■ **Entries provided**
◆ ◆ ◆ ◆ ◆
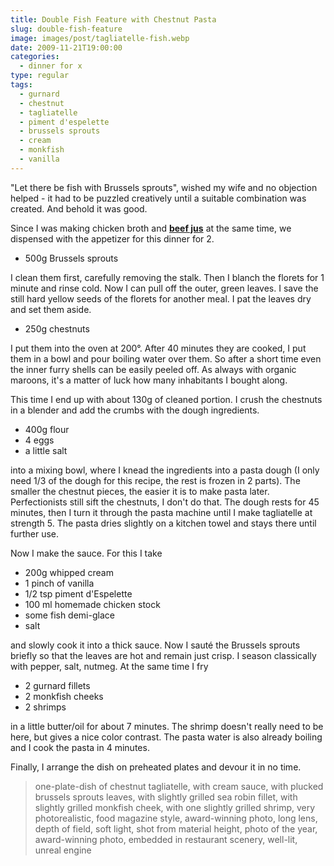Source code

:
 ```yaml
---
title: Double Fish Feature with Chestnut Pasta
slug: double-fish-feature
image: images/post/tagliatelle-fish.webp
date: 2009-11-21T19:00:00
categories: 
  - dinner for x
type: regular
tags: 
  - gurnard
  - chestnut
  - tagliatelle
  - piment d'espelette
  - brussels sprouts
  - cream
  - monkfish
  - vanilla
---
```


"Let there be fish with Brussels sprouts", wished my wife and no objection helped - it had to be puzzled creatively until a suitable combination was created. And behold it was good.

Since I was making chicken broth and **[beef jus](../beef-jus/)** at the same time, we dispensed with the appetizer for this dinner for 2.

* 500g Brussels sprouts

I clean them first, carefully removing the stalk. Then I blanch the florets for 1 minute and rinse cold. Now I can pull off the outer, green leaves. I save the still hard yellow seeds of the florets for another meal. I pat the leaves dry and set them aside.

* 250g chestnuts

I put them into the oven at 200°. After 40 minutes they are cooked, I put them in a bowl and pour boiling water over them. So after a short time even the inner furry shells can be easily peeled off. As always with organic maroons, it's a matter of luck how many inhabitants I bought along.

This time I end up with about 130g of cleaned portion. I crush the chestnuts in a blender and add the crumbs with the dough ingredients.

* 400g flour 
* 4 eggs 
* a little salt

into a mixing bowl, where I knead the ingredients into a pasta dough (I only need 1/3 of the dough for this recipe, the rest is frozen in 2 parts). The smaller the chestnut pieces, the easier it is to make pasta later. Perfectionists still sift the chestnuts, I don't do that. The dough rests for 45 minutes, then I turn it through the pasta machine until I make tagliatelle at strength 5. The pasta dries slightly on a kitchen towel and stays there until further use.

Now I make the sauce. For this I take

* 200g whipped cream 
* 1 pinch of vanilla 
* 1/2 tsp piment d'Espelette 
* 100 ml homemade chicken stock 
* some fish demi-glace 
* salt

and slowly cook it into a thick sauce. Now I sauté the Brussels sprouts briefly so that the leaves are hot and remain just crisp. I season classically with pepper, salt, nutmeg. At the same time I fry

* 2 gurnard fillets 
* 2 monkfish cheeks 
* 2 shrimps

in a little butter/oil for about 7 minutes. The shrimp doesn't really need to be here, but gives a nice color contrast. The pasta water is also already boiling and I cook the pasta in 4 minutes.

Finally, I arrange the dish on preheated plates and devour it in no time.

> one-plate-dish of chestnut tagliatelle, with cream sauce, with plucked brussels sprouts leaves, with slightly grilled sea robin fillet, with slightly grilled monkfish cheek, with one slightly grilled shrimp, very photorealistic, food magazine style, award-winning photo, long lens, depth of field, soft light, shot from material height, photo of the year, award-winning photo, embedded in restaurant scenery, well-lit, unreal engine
◆ ◆ ◆ ◆ ◆
■ **Exercise brief**
From the records above, reproduce exactly the lines from the one with "This time I" to the one with "a little salt", both included, and no others.

■ **Response to the exercise**
This time I end up with about 130g of cleaned portion. I crush the chestnuts in a blender and add the crumbs with the dough ingredients.

* 400g flour 
* 4 eggs 
* a little salt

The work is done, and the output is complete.